SPECIFICATION Improvements in and Relating to Windows Field of Invention This invention concerns windows and particularly coloured and patterned windows.

Background to the Invention It is known to produce pleasing effects in window design by constructing a window from a plurality of different pieces of glass, separated and secured in place by metal strips. The durability of lead has meant that this material has been favoured for use in forming the strips for such windows and the glass in such windows has been either clear or coloured. Whilst the mode of construction has been predominantly used in churches and public buildings it has also been employed in domestic property and the mode of construction is known as leaded lights.

The construction of leaded light windows is very expensive since it not only requires the fabrication of the metal framework within which to fit shaped pieces of glass but also requires the accurate cutting of the glass to fit the apertures in the framework. Where coloured patterns are required there is the additional expense of providing suitably coloured glass.

In an attempt to reduce the cost but still retain the visual appearance of a leaded light window, it is known to stick lead strips in patterns to one (or both) sides of plain glass windows. However, even this procedure is expensive and a simulated leaded light window, whilst attractive, does not have the interest which exists in an original leaded light window in which the individual panes of glass rarely occupy the same plane thereby producing a multi-facet window which reflects light at many different angles. Thus a plain glass true leaded light window has a certain beauty and characteristic appearance which cannot be simulated using a single pane of glass.

Furthermore the process does not allow for coloured patterns to be formed since the process can only be applied to a single sheet of glass and since the strips do not themselves support the glass but in fact the reverse is the case.

Whilst there will no doubt always be a demand for original leaded light windows in certain situations, in the field of domestic property in particular and particularly in the field of property renovation involving buildings containing multicoloured leaded light windows, the cost is prohibitive. Consequently many buildings which would either benefit from multi-coloured glass windows or need such windows to allow true renovation are not being fitted with such windows.

It is therefore an object of the present invention to provide a method of producing a multicoloured glass window.

It is a subsidiary object of the present invention to provide a method of producing a multicoloured glass window having simulated leaded lights.

The Invention According to one aspect of the present invention a method of producing a multi-coloured window comprises the steps of: applying to a pane of glass a pattern of differently coloured inks by a series of screen printing steps, coating the printed surface of the pane with a clear varnish or lacquer to form a hard protective coating, and mounting the pane in a frame.
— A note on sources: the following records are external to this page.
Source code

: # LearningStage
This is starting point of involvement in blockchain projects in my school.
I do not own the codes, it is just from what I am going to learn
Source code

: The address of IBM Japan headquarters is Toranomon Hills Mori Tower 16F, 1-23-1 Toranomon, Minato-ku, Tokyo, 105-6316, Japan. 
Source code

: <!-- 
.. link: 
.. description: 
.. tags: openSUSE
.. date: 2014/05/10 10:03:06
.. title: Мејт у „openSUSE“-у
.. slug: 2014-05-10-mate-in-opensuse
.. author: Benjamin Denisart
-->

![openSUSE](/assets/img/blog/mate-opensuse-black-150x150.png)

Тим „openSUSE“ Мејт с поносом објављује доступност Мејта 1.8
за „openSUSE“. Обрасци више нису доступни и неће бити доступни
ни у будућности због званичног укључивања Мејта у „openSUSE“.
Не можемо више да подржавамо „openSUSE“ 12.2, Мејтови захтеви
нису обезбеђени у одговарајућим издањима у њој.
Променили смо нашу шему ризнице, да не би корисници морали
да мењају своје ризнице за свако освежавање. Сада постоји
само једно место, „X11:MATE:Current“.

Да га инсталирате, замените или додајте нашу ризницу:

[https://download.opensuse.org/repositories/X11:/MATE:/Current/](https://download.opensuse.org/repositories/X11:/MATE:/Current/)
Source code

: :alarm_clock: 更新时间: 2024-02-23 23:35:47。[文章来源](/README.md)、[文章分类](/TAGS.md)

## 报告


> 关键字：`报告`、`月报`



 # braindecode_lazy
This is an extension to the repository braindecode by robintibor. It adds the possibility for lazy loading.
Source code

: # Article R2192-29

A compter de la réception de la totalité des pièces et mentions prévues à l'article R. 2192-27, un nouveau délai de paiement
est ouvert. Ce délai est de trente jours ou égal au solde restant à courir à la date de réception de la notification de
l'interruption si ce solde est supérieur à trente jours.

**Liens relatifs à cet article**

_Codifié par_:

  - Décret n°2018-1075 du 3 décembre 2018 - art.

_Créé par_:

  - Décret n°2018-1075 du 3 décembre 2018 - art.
Where double glazing is required, a second pane of clear glass may also be mounted in the frame parallel to and spaced from the printed pane, preferably with the printed surface of the first pane on the inside for extra protection.

Where specially strengthened glass is required a plain wire frame-work is embedded in glass of at least the first pane during manufacture in known manner. Hitherto such wired glass has usually employed a close knit wire mesh but it is to be understood that a more open mesh for example in the form of diamonds or rectangles may be employed, so defining relatively large areas of clear glass bounded by the wiring. The pattern of the wiring need not be regular and may indeed be in the form of a line drawing of some pictorial scene or pattern. By using appropriately patterned screens and aligning the screens and the glass, so the different coloured inks can be applied to different ones of the areas defined by the wire pattern, and the latter, being opaque will produce a pleasing dark line, psuedo leaded light effect.

In the alternative, strips of lead or metallised plastics material may be stuck to the first pane of glass after it has been printed, along the boundaries of the differently coloured areas to produce an even more realistic leaded light effect.

Clearly this latter procedure is more costly but a true multi-colour albeit pseudo leaded light window will result and it has the advantage over the wire method of not requiring accurate alignment of the screens relative to a pattern of lines of wire embedded in the glass. There is of course always the requirement for accurate registration of the screens to produce appropriate printing of differently coloured areas without overlap.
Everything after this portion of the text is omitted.